# Photographer at International Poker game



## andrewaaa5 (Sep 15, 2004)

Hi,
I am going to take photos at a major Internatinoal poker tournament.

The low light levels would normally require a flash to be used, or a tripod.

High ISO settings on my digital camera (G3) will not be sufficient to take the pictures at fast shutter speeds. to take longer exposures I would need a tripod. I do not want to use tripod.

Has anyone had any experience at such an event?

I want to use a flash (EX420) but I do not want to destract the players.

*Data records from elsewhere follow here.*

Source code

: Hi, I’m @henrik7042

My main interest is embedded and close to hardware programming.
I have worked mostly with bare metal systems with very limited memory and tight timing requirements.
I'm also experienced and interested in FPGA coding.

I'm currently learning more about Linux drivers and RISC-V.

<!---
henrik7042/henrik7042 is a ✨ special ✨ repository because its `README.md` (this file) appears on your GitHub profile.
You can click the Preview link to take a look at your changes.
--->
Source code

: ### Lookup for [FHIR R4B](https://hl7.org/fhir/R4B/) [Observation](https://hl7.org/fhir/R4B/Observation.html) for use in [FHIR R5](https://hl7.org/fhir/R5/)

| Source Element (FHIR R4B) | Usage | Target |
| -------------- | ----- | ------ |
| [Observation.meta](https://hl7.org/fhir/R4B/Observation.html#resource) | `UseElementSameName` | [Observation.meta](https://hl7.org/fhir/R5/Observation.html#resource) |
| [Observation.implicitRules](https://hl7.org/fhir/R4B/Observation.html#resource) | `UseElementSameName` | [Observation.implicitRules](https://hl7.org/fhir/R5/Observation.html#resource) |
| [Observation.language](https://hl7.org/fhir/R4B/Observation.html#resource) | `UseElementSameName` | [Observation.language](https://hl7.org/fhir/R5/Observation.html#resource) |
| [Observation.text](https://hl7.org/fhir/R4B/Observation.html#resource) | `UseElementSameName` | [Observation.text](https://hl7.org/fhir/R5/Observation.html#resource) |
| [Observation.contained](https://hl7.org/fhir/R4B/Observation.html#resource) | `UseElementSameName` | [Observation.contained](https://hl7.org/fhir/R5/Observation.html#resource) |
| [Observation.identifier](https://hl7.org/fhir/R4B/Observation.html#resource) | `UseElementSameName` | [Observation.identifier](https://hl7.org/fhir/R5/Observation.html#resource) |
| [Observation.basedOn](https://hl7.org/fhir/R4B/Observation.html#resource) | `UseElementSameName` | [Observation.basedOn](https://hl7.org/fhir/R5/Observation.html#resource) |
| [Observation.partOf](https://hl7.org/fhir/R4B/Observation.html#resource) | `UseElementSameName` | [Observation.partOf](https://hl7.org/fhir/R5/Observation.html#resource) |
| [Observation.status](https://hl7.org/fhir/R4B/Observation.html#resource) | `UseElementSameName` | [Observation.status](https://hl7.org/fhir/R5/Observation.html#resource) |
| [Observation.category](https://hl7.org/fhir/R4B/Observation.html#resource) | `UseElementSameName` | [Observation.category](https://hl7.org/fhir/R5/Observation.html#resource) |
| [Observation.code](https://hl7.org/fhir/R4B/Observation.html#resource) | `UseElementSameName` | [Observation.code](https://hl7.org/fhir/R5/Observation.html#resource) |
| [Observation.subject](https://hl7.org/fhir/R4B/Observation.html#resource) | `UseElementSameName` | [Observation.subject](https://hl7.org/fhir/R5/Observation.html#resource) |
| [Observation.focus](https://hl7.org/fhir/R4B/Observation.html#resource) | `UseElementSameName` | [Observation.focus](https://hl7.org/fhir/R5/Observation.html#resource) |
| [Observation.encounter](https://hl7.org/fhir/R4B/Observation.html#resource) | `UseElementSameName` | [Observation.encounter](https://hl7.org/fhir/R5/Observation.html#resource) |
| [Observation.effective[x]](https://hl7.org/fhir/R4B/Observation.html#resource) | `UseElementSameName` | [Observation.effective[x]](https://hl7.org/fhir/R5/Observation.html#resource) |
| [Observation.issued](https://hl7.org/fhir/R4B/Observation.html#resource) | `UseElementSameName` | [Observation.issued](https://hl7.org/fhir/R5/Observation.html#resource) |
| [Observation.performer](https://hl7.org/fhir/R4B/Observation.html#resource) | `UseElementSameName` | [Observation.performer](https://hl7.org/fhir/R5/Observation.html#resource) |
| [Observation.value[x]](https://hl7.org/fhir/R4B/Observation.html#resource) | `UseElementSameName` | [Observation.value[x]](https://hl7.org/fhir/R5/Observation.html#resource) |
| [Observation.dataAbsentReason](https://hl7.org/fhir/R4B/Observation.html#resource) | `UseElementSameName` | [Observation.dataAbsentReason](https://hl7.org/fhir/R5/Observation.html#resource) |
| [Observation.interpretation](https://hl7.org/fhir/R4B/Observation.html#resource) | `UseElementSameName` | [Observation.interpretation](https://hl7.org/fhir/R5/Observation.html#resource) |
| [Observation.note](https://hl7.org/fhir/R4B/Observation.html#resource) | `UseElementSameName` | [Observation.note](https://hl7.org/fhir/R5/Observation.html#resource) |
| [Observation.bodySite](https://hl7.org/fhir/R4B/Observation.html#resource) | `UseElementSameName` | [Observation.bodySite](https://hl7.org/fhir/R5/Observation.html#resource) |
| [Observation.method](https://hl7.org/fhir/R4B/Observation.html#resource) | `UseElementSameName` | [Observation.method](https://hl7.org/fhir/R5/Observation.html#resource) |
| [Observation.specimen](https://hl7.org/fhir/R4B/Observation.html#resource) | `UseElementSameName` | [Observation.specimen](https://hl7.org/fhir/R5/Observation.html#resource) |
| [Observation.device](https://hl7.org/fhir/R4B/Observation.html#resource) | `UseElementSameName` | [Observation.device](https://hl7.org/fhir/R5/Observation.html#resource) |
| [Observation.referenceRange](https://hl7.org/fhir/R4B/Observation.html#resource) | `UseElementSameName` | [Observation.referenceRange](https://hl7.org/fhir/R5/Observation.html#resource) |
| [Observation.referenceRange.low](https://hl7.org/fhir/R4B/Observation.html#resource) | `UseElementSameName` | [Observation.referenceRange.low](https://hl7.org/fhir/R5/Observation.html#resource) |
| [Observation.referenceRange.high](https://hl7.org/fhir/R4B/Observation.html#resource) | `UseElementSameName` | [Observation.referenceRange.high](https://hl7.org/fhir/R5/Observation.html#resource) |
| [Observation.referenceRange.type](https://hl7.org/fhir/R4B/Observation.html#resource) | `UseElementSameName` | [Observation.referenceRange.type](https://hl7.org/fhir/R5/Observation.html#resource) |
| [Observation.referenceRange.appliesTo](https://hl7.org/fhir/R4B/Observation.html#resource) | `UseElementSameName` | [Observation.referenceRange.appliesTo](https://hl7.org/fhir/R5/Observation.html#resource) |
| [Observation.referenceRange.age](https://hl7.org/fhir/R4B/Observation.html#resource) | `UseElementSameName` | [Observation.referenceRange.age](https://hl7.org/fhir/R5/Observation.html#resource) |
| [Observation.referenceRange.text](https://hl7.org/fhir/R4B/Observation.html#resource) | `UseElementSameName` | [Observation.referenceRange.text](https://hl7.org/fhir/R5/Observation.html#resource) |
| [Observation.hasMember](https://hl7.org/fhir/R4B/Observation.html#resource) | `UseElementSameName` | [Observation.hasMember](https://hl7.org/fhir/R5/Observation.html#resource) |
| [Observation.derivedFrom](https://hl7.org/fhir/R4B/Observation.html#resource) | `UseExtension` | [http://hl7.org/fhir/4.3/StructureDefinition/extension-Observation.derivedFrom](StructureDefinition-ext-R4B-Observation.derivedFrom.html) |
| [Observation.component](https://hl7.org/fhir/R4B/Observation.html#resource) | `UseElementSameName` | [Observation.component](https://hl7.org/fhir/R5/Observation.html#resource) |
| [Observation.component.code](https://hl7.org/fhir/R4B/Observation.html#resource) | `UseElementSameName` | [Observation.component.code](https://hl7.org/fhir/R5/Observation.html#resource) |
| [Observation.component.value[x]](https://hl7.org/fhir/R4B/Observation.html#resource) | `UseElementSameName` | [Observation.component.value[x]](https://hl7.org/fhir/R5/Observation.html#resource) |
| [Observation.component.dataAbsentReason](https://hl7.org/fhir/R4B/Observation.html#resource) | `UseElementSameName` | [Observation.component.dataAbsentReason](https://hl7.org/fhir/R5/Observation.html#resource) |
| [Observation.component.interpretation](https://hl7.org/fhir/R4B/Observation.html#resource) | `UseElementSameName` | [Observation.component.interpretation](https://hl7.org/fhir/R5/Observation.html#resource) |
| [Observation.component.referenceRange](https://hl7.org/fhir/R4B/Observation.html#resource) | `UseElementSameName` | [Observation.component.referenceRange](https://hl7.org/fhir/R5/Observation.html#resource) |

Any advise greatly appreciated.

Andrew


----------



## santino (Sep 15, 2004)

hmmm.... you may try to bounce the flash of the ceiling or a wall, hope that helps


----------



## andrewaaa5 (Sep 15, 2004)

the ceilings are very high and the room very big.
i was going to use that good old trick of pointing the flash head straight up to the ceiling and putting a piece of white paper behind the flash, but still this omits a lot of light and may be distracting to the players.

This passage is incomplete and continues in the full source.